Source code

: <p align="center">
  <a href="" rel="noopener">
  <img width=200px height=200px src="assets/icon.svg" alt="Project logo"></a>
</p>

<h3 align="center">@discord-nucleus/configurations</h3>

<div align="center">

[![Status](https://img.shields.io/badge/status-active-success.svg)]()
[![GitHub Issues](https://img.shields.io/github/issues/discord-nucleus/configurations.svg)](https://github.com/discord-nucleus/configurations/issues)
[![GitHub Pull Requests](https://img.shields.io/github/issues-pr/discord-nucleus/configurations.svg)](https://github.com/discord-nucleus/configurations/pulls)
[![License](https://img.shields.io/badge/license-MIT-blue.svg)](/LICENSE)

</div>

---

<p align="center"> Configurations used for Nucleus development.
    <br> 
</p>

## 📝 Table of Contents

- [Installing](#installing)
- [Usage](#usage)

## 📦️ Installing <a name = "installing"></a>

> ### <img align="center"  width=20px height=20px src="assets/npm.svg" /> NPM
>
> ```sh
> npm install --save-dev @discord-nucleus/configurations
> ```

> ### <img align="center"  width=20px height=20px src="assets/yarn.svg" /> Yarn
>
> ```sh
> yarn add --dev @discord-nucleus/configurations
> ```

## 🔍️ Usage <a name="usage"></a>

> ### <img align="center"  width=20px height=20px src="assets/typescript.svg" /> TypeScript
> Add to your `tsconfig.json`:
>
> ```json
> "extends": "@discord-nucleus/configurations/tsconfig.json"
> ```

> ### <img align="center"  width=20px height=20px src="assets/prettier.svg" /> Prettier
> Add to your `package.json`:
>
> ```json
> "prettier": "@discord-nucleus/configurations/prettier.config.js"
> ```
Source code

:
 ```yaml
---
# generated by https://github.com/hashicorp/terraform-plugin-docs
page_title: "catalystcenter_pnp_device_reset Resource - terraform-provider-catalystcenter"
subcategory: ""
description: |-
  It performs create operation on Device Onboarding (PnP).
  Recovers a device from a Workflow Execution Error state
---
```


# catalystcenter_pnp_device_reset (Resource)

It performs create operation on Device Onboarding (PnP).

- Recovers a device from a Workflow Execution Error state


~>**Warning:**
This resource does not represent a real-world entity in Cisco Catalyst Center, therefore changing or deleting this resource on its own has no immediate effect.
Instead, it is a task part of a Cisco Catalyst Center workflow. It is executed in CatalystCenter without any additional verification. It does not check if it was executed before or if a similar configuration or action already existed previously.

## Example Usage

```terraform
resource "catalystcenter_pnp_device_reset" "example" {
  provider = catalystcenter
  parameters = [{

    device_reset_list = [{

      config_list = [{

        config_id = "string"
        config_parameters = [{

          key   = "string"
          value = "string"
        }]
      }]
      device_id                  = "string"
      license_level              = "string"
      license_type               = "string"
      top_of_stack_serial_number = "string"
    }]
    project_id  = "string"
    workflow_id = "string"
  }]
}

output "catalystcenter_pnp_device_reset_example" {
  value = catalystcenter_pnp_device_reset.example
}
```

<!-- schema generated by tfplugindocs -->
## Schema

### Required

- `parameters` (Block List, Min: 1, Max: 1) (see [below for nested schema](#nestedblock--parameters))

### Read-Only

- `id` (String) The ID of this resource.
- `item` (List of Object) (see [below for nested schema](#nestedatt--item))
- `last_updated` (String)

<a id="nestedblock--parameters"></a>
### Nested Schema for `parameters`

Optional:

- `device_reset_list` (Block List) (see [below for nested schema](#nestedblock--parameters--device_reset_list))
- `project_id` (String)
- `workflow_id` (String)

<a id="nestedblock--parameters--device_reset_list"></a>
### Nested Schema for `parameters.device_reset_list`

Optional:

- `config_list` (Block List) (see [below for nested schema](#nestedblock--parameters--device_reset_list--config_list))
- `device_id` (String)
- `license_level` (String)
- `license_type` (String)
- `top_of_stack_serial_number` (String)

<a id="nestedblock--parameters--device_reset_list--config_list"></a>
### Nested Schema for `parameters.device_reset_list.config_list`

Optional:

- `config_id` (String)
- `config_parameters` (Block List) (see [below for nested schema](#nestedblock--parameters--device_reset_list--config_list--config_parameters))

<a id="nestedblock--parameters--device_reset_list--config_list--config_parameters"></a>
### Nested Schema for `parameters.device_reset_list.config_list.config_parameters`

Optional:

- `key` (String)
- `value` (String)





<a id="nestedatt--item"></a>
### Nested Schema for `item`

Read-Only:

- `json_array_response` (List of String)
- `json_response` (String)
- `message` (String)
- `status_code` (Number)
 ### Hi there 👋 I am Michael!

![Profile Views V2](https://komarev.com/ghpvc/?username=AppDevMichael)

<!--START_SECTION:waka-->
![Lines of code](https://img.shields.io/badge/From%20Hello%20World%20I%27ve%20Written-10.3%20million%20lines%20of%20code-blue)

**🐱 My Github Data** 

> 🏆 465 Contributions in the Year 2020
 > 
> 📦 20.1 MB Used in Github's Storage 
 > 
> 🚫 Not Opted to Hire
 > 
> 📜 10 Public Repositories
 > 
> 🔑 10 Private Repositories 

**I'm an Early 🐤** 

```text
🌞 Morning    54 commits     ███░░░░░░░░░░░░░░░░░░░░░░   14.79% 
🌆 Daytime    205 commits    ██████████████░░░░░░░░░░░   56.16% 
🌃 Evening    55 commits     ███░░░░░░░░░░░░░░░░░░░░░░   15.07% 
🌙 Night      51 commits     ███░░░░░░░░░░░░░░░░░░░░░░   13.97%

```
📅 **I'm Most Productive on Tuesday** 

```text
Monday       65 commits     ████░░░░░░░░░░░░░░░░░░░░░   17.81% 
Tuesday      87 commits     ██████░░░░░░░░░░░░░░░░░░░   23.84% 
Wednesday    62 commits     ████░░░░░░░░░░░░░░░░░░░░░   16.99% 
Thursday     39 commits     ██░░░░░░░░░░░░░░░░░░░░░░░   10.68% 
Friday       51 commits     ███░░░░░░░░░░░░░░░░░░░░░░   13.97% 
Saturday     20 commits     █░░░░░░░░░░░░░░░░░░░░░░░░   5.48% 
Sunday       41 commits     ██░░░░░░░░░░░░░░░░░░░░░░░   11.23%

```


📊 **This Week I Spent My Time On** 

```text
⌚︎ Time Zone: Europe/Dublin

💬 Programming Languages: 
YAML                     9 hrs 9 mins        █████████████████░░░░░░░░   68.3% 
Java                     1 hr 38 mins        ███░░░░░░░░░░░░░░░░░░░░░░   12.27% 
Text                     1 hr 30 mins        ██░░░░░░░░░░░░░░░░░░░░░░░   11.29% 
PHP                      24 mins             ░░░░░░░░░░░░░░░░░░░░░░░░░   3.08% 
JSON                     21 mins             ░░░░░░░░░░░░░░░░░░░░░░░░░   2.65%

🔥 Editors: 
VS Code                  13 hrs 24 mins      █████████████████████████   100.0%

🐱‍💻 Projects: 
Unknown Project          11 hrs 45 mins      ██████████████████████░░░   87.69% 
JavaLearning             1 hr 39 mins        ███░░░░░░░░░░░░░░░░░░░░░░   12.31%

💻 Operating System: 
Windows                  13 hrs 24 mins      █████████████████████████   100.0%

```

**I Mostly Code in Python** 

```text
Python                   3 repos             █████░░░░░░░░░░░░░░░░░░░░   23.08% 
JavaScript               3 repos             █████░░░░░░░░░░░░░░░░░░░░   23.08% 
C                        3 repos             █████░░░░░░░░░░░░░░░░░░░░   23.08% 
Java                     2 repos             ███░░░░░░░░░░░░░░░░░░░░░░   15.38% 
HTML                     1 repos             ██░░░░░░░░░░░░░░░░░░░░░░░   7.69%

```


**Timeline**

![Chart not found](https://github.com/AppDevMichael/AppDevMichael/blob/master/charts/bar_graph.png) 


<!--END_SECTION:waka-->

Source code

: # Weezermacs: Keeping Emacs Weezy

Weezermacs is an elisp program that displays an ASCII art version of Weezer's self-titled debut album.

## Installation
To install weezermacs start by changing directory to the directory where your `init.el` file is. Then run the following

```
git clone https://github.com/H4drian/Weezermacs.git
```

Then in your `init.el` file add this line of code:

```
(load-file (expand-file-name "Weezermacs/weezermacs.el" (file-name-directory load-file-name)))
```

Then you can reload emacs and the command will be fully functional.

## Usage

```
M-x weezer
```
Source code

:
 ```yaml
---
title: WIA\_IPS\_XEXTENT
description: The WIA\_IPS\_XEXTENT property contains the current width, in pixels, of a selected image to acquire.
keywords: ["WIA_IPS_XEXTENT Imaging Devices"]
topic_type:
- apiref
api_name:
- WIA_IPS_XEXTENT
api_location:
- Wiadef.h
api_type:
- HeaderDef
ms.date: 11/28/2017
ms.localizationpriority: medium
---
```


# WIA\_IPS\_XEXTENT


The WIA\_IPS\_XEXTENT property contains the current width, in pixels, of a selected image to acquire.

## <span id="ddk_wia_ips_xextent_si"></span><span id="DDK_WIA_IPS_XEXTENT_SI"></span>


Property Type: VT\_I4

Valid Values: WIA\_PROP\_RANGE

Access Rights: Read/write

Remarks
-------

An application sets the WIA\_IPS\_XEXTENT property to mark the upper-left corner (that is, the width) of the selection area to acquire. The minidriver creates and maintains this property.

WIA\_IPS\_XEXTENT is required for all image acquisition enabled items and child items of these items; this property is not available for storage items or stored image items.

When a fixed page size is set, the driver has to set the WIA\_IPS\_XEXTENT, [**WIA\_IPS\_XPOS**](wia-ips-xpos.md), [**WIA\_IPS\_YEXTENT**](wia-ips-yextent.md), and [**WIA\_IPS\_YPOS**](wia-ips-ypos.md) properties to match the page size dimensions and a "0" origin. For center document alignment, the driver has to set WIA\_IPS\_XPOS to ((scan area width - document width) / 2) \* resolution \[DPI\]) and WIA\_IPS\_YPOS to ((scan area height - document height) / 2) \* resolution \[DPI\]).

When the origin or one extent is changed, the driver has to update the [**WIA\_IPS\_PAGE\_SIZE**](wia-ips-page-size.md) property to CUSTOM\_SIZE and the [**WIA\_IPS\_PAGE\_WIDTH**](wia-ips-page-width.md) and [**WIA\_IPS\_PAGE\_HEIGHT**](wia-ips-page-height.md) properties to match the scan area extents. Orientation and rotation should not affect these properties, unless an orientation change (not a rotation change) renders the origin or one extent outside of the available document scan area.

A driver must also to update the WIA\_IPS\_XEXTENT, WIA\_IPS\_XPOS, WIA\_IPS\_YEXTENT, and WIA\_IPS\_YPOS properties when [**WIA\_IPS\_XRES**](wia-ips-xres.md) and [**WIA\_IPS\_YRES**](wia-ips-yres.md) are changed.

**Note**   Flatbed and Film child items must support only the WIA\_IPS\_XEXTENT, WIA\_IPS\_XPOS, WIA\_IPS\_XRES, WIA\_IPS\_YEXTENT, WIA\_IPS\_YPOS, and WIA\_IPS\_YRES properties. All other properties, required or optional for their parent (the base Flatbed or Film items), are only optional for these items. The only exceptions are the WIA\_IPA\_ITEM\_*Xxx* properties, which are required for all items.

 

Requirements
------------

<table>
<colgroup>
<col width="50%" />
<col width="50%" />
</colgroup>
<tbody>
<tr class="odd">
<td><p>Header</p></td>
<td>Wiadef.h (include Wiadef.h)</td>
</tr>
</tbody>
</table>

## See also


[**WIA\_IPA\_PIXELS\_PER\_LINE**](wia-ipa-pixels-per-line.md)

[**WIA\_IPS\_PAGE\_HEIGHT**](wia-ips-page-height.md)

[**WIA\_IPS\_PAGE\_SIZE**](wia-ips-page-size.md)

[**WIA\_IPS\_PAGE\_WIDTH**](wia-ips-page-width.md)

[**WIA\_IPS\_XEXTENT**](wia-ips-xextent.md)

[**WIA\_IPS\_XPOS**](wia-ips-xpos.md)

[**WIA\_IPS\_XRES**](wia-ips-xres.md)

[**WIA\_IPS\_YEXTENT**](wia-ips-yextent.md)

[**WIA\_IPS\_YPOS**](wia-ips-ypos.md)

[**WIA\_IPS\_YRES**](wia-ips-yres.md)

========================================================================

Repeat, word for word, the lines from the start of the records to the line that contains "This resource does", both of them included, and no others.

Source code

: <p align="center">
  <a href="" rel="noopener">
  <img width=200px height=200px src="assets/icon.svg" alt="Project logo"></a>
</p>

<h3 align="center">@discord-nucleus/configurations</h3>

<div align="center">

[![Status](https://img.shields.io/badge/status-active-success.svg)]()
[![GitHub Issues](https://img.shields.io/github/issues/discord-nucleus/configurations.svg)](https://github.com/discord-nucleus/configurations/issues)
[![GitHub Pull Requests](https://img.shields.io/github/issues-pr/discord-nucleus/configurations.svg)](https://github.com/discord-nucleus/configurations/pulls)
[![License](https://img.shields.io/badge/license-MIT-blue.svg)](/LICENSE)

</div>

---

<p align="center"> Configurations used for Nucleus development.
    <br> 
</p>

## 📝 Table of Contents

- [Installing](#installing)
- [Usage](#usage)

## 📦️ Installing <a name = "installing"></a>

> ### <img align="center"  width=20px height=20px src="assets/npm.svg" /> NPM
>
> ```sh
> npm install --save-dev @discord-nucleus/configurations
> ```

> ### <img align="center"  width=20px height=20px src="assets/yarn.svg" /> Yarn
>
> ```sh
> yarn add --dev @discord-nucleus/configurations
> ```

## 🔍️ Usage <a name="usage"></a>

> ### <img align="center"  width=20px height=20px src="assets/typescript.svg" /> TypeScript
> Add to your `tsconfig.json`:
>
> ```json
> "extends": "@discord-nucleus/configurations/tsconfig.json"
> ```

> ### <img align="center"  width=20px height=20px src="assets/prettier.svg" /> Prettier
> Add to your `package.json`:
>
> ```json
> "prettier": "@discord-nucleus/configurations/prettier.config.js"
> ```
Source code

:
 ```yaml
---
# generated by https://github.com/hashicorp/terraform-plugin-docs
page_title: "catalystcenter_pnp_device_reset Resource - terraform-provider-catalystcenter"
subcategory: ""
description: |-
  It performs create operation on Device Onboarding (PnP).
  Recovers a device from a Workflow Execution Error state
---
```


# catalystcenter_pnp_device_reset (Resource)

It performs create operation on Device Onboarding (PnP).

- Recovers a device from a Workflow Execution Error state


~>**Warning:**
This resource does not represent a real-world entity in Cisco Catalyst Center, therefore changing or deleting this resource on its own has no immediate effect.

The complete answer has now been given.